Task details >> Which lines in the records below contain the word "from"? Report each of them.

(Data begins)

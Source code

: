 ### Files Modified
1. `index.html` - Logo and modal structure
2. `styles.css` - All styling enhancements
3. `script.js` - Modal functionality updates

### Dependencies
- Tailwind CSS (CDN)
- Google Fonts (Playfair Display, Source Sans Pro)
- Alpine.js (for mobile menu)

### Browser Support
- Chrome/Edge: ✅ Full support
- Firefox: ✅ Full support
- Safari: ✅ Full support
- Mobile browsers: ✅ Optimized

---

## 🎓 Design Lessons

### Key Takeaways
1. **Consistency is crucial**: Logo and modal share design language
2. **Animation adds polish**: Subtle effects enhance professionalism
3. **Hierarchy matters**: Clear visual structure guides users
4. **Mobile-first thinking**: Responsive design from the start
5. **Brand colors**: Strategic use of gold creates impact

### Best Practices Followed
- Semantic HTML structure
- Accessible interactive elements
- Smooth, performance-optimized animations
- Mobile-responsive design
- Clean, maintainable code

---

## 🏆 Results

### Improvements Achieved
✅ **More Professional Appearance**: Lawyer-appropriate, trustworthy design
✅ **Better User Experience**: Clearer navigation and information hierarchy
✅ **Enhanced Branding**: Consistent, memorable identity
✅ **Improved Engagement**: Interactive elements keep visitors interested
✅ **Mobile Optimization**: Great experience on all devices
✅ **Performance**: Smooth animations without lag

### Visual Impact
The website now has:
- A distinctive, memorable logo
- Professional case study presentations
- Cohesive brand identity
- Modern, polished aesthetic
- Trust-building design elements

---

(Data ends)
(Data begins)

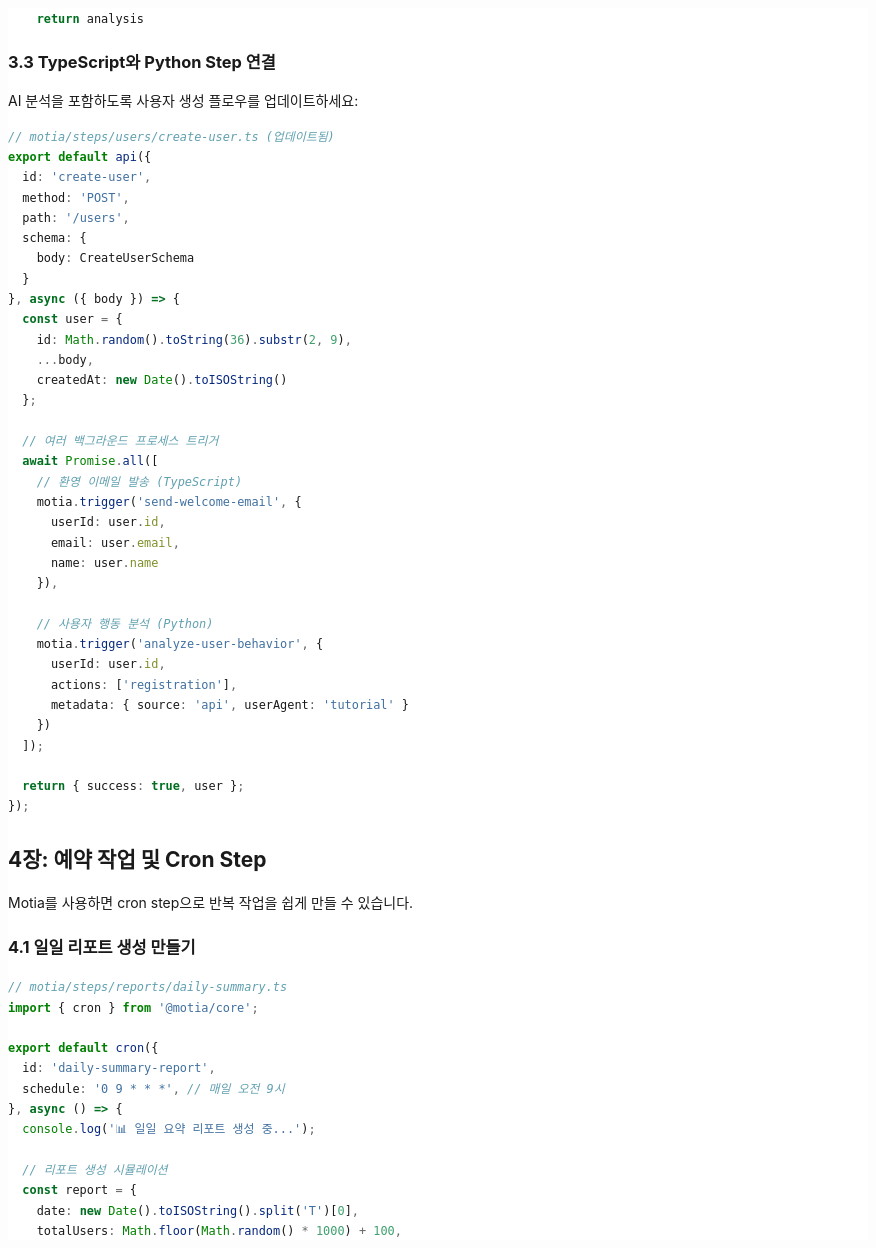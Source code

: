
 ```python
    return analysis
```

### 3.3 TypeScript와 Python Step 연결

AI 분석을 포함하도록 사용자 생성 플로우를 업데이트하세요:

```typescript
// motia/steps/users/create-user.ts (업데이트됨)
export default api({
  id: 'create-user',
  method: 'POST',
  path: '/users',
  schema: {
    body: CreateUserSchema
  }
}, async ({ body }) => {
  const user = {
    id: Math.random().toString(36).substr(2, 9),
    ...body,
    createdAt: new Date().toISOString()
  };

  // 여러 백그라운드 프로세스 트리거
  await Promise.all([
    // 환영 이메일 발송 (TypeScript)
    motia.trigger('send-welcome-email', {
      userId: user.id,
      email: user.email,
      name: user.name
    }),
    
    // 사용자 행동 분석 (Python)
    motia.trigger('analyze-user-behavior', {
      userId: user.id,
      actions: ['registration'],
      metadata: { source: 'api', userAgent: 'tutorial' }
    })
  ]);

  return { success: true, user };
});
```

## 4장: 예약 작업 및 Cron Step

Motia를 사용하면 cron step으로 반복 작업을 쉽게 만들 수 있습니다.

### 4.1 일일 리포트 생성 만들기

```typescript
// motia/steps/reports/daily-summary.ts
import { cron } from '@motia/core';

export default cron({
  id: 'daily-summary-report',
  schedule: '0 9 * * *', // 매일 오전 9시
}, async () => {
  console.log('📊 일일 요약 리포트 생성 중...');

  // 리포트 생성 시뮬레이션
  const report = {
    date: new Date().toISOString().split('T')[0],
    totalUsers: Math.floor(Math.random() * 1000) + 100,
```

(Data ends)

Output of the task >>
4. **Mobile-first thinking**: Responsive design from the start
import { cron } from '@motia/core';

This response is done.